The work done in New Jersey in the war on the mosquito shows first ditching by the old method and the incidental benefit to the owner in the increased productivity of the land. Later we see the machine ditch at work removing sods weighing 400 pounds each. In the inland work the town board provides for pouring oil over the surface of pools in which larvae have been found. The finer grades of oil are found to spread better than the more viscid crude petroleum. This film shows also the actual hatching of the eggs, the larvae in repose hanging head downwards, the tip of the breathing tube at the surface of the water. Where the surface of the water is coated with oil no air can reach the tube and the smothered larva sinks slowly to the bottom of the pool. Finally after observing the pupa stage we see a mosquito emerge full grown and after resting a few moments fly away to alight on a man's hand and slowly gorge itself with blood. Typical breeding places are cleansed out and filled up with earth. As sewers are favorite breeding places oil is poured into them also.
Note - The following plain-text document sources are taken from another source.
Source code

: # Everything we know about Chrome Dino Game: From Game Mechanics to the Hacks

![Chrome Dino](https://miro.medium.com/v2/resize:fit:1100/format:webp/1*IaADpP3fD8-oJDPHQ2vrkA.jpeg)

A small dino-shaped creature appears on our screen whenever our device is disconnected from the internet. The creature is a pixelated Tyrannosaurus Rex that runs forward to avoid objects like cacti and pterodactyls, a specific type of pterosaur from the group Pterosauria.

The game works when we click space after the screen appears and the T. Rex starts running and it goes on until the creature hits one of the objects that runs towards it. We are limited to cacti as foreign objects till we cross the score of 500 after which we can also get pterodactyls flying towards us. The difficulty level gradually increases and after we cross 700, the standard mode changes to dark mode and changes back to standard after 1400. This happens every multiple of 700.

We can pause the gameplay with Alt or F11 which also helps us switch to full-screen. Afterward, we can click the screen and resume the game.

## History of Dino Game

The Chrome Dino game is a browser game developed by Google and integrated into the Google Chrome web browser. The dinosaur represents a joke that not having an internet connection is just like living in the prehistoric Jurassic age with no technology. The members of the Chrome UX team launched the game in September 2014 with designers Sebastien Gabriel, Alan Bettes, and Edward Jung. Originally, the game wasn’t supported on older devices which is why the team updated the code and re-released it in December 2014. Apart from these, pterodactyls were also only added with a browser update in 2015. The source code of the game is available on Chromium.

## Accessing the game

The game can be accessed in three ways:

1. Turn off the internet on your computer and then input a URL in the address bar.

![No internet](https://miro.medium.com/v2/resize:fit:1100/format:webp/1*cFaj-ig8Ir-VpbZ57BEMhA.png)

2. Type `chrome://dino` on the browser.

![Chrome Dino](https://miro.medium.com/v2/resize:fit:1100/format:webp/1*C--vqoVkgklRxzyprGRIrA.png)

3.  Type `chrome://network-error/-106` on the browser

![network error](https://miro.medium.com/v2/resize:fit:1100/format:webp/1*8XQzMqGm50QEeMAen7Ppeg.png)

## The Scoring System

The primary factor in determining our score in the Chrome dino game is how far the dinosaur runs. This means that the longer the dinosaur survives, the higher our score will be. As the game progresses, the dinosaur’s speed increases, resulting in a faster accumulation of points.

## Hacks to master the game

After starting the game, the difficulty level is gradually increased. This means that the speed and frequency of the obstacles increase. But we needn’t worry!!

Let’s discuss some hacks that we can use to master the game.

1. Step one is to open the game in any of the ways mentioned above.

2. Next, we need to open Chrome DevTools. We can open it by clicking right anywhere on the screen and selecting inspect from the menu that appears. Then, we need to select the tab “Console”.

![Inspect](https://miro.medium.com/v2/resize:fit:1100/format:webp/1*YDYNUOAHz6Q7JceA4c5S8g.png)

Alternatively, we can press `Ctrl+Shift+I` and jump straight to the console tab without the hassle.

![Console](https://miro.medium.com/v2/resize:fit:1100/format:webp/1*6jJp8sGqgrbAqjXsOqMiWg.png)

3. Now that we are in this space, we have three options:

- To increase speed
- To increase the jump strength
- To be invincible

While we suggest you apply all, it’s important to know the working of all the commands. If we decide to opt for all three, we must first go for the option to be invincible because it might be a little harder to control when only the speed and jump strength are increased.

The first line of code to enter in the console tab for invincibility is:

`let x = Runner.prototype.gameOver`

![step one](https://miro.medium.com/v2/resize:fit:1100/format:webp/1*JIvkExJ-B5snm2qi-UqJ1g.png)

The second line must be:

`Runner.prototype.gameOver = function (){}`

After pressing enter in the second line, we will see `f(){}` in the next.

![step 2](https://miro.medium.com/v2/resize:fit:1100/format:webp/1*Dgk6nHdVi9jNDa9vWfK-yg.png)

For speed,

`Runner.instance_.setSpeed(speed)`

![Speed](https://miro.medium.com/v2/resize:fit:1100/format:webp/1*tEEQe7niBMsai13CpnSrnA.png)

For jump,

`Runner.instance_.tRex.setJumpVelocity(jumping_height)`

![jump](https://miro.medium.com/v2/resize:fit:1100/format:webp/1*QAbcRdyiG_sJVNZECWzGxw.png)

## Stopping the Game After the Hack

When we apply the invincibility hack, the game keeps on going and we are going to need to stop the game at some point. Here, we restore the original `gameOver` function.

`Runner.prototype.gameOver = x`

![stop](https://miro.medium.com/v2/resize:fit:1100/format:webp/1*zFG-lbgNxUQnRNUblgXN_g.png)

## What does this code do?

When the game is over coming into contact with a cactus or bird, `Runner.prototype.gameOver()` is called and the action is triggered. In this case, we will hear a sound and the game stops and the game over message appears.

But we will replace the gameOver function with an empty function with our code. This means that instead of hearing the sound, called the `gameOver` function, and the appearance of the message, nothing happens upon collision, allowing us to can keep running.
The war is aided by the larvae of the water beetle which devour the larvae of the mosquito. Children from the schools are taught to observe the larvae and to aid in the work of destruction.

A trip across the continent while the reel is changed finds the work being vigorously carried on in California. Officials, hospitals and quarantine stations are shown. Soon a boarding steamer comes alongside a vessel from a foreign port and a rigid inspection of passengers and crew follows.

The quarantine officer has always to know the sanitary history of the voyage,

the personality of the captain, the liklihood of concealed infection, the attitude of the ship's surgeon and the kind of cargo carried. In the bulletin on maritime quarantine Cofer says, "His decision is expected to afford protection to the community and yet to act as a sanitary sieve and not as a dam to commerce."

When necessary, persons are taken to the station for disinfection. As they are landed their effects are placed on a large car in wire baskets or loose canvas bags which are checked. The car is at once wheeled along a track into Kinyoun-Francis disinfecting chamber so arranged as to be used with jetting steam, steam under pressure, with formaldehyde gas alone or with gas and dry heat.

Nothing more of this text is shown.